----- Data extract

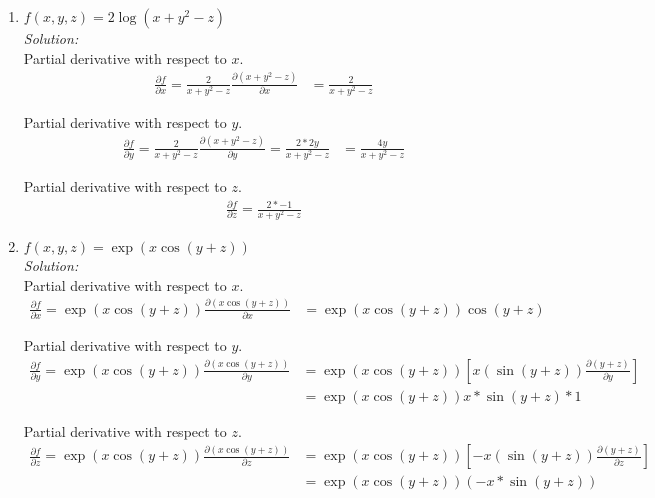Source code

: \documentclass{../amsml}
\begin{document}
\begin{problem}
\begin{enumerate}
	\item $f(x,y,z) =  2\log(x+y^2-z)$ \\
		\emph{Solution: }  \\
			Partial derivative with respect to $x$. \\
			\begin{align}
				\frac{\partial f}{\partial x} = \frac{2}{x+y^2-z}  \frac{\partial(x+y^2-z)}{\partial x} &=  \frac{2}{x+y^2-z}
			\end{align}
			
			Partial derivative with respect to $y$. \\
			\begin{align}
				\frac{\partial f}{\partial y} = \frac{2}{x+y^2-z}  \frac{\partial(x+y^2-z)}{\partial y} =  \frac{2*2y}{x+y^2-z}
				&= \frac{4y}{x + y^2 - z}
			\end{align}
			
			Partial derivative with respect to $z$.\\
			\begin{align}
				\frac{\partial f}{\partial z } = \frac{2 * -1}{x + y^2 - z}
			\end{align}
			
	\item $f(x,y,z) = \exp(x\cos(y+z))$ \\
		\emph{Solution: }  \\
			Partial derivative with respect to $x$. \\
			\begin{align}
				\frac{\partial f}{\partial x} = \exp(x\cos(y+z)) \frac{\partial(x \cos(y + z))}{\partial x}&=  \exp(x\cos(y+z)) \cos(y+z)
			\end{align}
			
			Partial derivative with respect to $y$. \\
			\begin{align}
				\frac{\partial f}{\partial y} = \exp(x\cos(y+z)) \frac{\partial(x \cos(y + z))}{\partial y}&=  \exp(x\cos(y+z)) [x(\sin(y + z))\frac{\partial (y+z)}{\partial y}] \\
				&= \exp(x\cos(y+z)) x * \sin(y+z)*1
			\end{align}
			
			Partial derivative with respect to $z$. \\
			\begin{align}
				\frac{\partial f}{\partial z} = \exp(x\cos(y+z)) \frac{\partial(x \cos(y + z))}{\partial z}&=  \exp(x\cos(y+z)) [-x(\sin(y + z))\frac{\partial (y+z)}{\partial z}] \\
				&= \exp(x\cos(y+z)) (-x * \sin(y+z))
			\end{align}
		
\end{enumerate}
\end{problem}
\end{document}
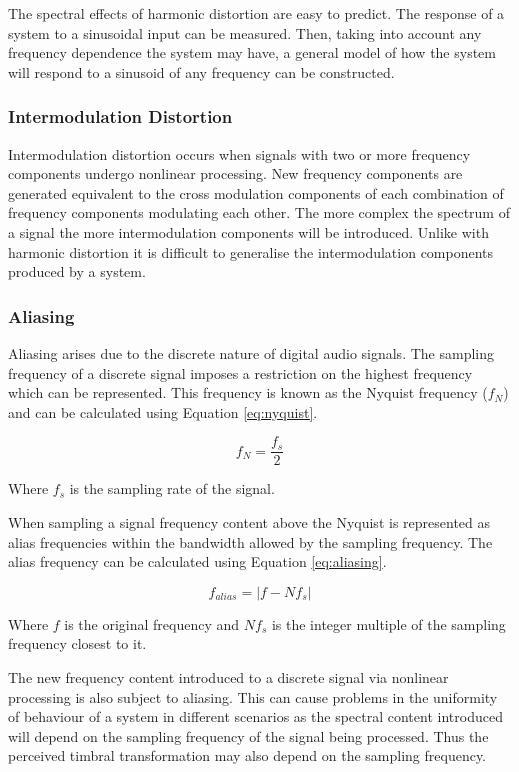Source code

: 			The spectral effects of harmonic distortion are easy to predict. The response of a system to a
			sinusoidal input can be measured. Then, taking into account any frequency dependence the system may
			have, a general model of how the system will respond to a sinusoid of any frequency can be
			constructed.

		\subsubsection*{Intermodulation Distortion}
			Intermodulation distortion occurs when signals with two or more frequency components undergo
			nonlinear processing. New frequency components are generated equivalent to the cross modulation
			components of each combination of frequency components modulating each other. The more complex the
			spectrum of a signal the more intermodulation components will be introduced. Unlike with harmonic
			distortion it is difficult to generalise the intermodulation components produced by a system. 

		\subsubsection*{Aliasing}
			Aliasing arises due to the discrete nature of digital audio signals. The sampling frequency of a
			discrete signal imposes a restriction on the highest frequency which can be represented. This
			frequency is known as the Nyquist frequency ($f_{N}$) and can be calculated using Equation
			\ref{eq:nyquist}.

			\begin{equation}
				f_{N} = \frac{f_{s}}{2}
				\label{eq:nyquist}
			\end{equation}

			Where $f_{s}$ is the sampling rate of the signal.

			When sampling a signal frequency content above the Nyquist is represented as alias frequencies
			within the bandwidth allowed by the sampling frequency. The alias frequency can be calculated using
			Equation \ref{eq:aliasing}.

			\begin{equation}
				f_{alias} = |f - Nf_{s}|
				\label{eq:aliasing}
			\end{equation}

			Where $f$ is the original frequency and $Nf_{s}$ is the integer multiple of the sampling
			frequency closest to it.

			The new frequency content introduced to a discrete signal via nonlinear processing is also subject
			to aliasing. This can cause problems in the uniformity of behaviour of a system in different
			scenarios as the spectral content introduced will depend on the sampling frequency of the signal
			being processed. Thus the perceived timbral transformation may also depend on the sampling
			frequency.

----------
----- Data extract

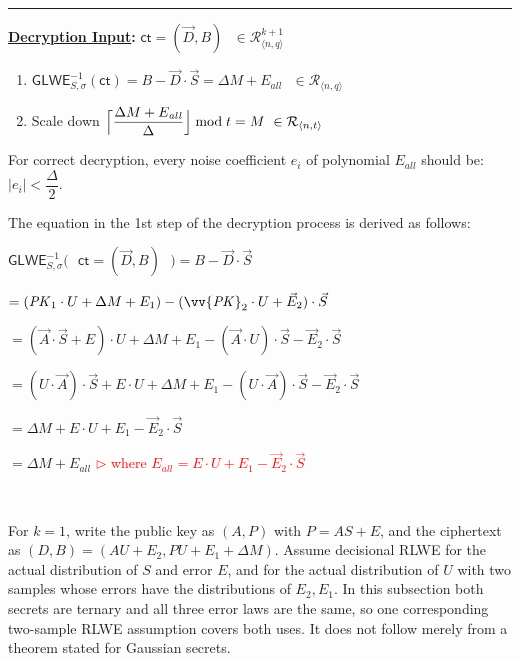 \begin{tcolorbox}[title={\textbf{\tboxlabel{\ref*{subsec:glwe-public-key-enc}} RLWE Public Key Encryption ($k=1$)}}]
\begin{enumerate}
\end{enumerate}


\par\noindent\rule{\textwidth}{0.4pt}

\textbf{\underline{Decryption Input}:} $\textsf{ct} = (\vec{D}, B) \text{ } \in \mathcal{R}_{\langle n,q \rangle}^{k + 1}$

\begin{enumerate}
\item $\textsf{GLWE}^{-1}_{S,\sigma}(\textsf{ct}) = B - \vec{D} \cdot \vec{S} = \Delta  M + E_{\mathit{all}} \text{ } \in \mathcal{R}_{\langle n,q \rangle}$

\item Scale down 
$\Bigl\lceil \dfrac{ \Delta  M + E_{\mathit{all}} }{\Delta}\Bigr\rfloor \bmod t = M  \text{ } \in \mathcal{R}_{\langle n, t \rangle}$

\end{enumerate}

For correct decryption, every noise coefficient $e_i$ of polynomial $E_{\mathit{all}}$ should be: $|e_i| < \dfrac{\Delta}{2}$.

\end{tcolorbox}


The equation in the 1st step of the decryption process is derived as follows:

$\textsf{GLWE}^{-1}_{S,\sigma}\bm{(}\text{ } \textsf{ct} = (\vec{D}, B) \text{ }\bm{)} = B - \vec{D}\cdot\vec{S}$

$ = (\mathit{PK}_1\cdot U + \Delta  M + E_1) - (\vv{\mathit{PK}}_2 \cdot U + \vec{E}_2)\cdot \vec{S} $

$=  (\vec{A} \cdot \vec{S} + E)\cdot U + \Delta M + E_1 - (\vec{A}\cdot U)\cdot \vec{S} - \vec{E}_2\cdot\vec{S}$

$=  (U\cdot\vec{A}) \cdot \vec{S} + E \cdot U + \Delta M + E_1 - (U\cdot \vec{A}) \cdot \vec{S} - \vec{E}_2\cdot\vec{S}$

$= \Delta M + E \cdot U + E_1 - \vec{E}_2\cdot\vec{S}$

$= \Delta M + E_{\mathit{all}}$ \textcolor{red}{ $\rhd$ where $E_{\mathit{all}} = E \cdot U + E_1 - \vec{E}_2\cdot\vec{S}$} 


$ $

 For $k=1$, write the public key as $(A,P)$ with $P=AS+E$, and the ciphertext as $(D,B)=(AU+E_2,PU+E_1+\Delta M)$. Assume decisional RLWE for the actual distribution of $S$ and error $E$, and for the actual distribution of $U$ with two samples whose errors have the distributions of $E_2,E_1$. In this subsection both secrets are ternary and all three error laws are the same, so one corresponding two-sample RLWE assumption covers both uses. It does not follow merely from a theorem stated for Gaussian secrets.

----------
----- Data extract

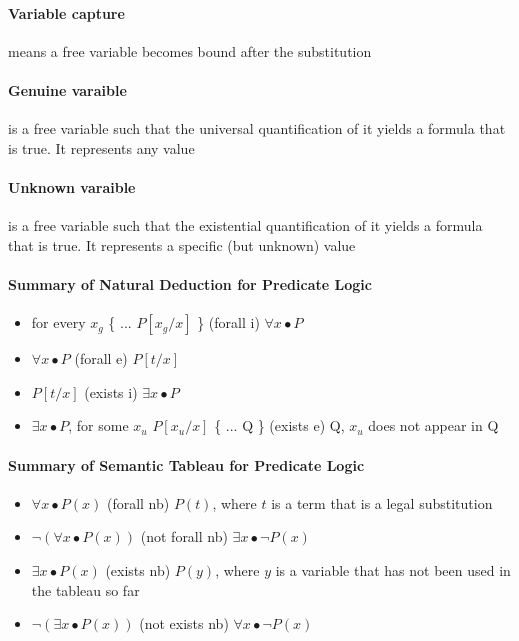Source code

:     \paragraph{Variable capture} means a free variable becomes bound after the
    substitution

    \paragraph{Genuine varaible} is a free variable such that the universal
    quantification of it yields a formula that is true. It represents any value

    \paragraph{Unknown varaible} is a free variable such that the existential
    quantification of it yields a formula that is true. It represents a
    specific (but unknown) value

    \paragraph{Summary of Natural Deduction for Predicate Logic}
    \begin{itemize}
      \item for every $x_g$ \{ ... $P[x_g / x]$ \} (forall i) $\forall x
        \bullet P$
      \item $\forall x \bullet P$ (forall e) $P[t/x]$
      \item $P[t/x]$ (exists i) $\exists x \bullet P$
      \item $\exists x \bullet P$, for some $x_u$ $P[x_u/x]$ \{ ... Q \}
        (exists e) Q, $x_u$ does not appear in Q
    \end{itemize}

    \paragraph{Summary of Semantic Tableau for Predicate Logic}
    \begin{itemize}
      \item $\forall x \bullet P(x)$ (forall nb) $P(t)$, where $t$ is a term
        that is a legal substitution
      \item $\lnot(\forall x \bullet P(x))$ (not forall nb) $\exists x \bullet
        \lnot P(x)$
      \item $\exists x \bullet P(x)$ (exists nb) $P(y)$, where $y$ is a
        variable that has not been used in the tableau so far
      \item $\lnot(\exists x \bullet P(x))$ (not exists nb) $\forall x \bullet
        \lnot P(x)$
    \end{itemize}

----------

**Description of the task**: Everything starting at the line containing "sinusoidal input can" and ending at the line containing "Where $f$ is" in the records above should be repeated exactly, and only that.

**Task output**:
			sinusoidal input can be measured. Then, taking into account any frequency dependence the system may
			have, a general model of how the system will respond to a sinusoid of any frequency can be
			constructed.

		\subsubsection*{Intermodulation Distortion}
			Intermodulation distortion occurs when signals with two or more frequency components undergo
			nonlinear processing. New frequency components are generated equivalent to the cross modulation
			components of each combination of frequency components modulating each other. The more complex the
			spectrum of a signal the more intermodulation components will be introduced. Unlike with harmonic
			distortion it is difficult to generalise the intermodulation components produced by a system. 

		\subsubsection*{Aliasing}
			Aliasing arises due to the discrete nature of digital audio signals. The sampling frequency of a
			discrete signal imposes a restriction on the highest frequency which can be represented. This
			frequency is known as the Nyquist frequency ($f_{N}$) and can be calculated using Equation
			\ref{eq:nyquist}.

			\begin{equation}
				f_{N} = \frac{f_{s}}{2}
				\label{eq:nyquist}
			\end{equation}

			Where $f_{s}$ is the sampling rate of the signal.

			When sampling a signal frequency content above the Nyquist is represented as alias frequencies
			within the bandwidth allowed by the sampling frequency. The alias frequency can be calculated using
			Equation \ref{eq:aliasing}.

			\begin{equation}
				f_{alias} = |f - Nf_{s}|
				\label{eq:aliasing}
			\end{equation}

			Where $f$ is the original frequency and $Nf_{s}$ is the integer multiple of the sampling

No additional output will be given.